__WORK TO BE COMPLETED__: Using the records below, write out the line with "## Installation" and each line after it through the final one, exactly, and only those.

(Stored data entries)
:::::

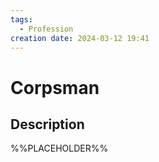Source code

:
 ```yaml
---
tags:
  - Profession
creation date: 2024-03-12 19:41
---
```

# Corpsman

## Description

%%PLACEHOLDER%%
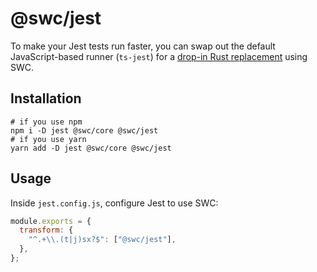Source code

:# @swc/jest

To make your Jest tests run faster, you can swap out the default JavaScript-based runner (`ts-jest`) for a [drop-in Rust replacement](https://github.com/swc-project/jest) using SWC.

## Installation

```shell
# if you use npm
npm i -D jest @swc/core @swc/jest
# if you use yarn
yarn add -D jest @swc/core @swc/jest
```

## Usage

Inside `jest.config.js`, configure Jest to use SWC:

```js
module.exports = {
  transform: {
    "^.+\\.(t|j)sx?$": ["@swc/jest"],
  },
};
```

:::::

__YOUR SOLUTION__:
## Installation

```shell
# if you use npm
npm i -D jest @swc/core @swc/jest
# if you use yarn
yarn add -D jest @swc/core @swc/jest
```

## Usage

Inside `jest.config.js`, configure Jest to use SWC:

```js
module.exports = {
  transform: {
    "^.+\\.(t|j)sx?$": ["@swc/jest"],
  },
};
```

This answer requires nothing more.